Crypto Scams Are on the Rise — Here’s How Investors Can Protect Their Coins
Cryptocurrency has captured America’s attention this year — and “Olympic-level scammers” have taken notice too.
With the rise in popularity of crypto and blockchain technology, there will be an influx of unprecedented cryptocurrency scams, according to William E. Quigley, a prominent investor and co-founder of the WAX blockchain.
The high-tech nature of crypto will attract sophisticated scammers capable of pulling off “Olympic-level” hacks and schemes, Quigley said during a panel discussion hosted by blockchain firm Light Node Media last month. Consider a recent “Squid Game” scam in which investors allege a new SQUID cryptocurrency token and related immersive online game were actually just an elaborate scam. Investors claim the developers disappeared after the currency skyrocketed in price and seemingly cashed out with more than $3 million.
BEFORE YOU INVEST IN CRYPTO
Experts say it’s smart to keep your crypto investments under 5% of your overall portfolio. Crypto prices fluctuate wildly by the day, and experts also say you’d be smart not to invest more than you’d be OK losing if the market dropped out altogether.
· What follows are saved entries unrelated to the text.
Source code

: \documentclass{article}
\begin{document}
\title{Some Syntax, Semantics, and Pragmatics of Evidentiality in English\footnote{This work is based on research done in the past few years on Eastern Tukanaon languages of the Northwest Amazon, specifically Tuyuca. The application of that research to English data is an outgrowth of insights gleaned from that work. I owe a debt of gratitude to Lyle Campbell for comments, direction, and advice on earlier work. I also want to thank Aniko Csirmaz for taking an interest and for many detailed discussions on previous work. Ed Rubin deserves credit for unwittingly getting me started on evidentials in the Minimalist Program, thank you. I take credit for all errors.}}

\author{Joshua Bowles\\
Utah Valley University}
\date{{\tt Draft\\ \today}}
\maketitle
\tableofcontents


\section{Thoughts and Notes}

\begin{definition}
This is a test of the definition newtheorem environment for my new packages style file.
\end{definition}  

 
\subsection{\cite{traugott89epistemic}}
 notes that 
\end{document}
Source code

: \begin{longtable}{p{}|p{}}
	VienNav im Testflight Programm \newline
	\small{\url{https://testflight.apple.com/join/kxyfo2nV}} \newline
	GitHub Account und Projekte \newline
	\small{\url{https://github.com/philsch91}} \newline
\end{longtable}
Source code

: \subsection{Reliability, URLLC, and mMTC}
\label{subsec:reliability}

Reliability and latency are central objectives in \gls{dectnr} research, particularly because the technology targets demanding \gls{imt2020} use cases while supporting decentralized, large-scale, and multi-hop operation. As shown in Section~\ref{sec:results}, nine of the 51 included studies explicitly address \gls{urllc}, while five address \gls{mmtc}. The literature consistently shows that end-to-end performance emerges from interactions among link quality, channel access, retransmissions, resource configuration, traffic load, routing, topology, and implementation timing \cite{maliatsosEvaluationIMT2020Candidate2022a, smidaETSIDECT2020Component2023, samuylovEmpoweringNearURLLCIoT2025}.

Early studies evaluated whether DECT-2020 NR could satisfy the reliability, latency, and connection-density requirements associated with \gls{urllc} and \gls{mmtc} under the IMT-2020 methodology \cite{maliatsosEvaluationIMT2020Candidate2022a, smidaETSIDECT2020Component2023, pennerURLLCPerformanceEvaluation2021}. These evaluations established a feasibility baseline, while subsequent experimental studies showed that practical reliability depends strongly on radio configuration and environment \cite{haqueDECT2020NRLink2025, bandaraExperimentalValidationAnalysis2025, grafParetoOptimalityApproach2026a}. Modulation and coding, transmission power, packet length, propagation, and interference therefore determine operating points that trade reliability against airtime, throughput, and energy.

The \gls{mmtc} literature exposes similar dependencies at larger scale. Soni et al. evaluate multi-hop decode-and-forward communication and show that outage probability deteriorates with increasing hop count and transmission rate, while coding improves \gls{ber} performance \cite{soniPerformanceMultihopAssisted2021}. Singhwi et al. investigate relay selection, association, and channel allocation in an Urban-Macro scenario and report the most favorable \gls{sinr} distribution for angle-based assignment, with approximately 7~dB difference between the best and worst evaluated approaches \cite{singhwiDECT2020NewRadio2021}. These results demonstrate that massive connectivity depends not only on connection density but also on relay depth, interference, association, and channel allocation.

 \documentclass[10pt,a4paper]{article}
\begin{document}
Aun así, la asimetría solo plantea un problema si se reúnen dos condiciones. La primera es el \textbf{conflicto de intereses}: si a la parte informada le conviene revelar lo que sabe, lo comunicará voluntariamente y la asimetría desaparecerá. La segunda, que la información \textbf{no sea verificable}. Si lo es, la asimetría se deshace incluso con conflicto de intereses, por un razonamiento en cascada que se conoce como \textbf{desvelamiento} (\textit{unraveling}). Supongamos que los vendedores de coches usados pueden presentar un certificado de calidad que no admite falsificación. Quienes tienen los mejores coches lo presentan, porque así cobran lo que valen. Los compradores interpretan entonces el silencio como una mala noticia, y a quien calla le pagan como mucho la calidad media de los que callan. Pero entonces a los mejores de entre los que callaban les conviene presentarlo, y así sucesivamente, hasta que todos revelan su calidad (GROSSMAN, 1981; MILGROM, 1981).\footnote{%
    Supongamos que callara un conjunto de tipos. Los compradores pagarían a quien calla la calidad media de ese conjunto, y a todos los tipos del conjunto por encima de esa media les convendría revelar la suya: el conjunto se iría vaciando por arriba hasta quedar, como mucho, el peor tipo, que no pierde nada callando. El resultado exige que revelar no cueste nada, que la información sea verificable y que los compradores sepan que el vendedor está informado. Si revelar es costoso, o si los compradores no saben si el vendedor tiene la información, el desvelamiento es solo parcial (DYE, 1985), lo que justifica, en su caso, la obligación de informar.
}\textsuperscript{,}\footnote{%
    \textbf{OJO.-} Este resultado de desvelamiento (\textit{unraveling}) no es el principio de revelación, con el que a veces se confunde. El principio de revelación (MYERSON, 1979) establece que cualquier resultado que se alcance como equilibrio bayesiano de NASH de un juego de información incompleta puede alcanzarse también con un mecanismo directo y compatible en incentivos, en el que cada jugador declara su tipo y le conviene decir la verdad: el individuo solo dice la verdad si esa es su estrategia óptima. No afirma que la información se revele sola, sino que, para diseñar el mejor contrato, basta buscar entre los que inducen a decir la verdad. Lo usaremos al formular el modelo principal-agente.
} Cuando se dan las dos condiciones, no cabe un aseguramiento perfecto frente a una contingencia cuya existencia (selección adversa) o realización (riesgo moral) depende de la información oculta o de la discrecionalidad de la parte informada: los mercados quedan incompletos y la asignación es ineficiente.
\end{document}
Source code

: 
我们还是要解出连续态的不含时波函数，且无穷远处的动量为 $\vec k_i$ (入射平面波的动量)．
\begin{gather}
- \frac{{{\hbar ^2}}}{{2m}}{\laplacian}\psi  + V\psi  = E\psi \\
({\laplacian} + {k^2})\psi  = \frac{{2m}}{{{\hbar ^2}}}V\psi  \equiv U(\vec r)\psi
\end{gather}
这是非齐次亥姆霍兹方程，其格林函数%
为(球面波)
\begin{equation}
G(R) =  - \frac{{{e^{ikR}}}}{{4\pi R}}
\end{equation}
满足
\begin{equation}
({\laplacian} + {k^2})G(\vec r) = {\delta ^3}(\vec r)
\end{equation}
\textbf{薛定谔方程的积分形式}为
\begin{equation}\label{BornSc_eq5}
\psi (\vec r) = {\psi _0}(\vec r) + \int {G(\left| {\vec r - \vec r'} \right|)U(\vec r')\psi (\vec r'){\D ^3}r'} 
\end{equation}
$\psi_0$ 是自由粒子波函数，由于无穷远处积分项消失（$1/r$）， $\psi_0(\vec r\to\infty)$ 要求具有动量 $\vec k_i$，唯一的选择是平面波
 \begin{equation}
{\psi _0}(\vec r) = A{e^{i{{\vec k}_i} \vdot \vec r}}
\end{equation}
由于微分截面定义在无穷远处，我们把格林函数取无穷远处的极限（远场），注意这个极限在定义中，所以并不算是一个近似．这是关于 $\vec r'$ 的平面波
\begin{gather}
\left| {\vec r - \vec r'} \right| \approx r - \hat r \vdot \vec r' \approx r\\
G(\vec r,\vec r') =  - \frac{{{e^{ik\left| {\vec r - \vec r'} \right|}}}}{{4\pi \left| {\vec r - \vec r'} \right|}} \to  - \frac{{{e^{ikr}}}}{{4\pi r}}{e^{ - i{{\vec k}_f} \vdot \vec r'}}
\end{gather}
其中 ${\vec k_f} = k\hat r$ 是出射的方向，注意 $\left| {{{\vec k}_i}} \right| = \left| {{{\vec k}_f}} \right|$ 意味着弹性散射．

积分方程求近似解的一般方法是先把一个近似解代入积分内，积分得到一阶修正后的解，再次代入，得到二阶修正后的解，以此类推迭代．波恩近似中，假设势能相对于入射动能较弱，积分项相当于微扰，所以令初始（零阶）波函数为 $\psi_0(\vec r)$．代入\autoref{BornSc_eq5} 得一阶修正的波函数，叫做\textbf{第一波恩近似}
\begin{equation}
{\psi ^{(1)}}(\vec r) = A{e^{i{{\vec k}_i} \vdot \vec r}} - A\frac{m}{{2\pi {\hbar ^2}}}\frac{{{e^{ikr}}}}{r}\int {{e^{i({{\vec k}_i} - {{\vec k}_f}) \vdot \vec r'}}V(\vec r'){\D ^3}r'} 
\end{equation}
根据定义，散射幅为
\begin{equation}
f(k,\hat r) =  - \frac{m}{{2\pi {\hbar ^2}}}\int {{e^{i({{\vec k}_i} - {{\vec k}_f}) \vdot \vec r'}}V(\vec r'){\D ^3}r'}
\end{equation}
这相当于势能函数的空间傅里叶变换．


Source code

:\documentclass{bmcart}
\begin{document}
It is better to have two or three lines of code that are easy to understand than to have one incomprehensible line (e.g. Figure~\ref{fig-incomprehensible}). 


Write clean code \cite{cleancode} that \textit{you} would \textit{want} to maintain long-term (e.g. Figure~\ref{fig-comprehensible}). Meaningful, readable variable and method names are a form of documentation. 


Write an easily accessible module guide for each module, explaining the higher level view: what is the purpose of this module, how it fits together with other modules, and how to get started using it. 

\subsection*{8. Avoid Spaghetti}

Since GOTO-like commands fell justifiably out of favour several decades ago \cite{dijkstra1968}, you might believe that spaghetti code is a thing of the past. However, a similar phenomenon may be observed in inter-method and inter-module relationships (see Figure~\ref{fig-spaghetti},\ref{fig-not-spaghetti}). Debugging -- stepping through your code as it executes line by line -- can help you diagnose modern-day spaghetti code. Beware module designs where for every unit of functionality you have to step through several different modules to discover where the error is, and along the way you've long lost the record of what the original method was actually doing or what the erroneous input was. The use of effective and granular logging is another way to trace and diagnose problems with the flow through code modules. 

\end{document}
Crypto investments should also never get in the way of other financial priorities like saving for emergencies, paying off high-interest debt, and saving for retirement using more conventional investment strategies.
Like it or not, crypto investors are opening themselves up to this new and evolving risk of fraud and scams. If you’ve incorporated crypto into your investment portfolio or are interested in investing in Bitcoin or Ethereum in the future, here are some common scams and red flags to look out for.
What Are Some Common Cryptocurrency Scams?
Almost 7,000 people lost upwards of $80 million in crypto scams from October 2020 through March 2021, according to the Federal Trade Commission (FTC). That’s a huge jump over the 570 cryptocurrency investment scams and $7.5 million in losses during the same months just the year before. With cryptocurrency scams on the rise, here are some patterns to look out for:
Demanding Crypto-Only Payments
If a seemingly credible person or retail establishment claims they cannot accept any form of currency other than Bitcoin, it’s likely a scam. Bitcoin and other altcoins are a burgeoning asset class, so experts say credible institutions aren’t going to accept crypto and not also accept U.S. dollars through normal means like wire transfers, checks, credit and debit card payments, and cash.
In general, anyone demanding you pay them in Bitcoin might be trying to hoard it and capitalize on its skyrocketing value. And unlike banks, blockchain lacks common know-your-customer (KYC) protocols. That means people can open wallets without having to present valid identification, a Social Security number, or an address and contact information. Though blockchain is public and creates permanent, open-access records, people can transact on blockchain more or less anonymously — making it easy to trick you, take your money, and run.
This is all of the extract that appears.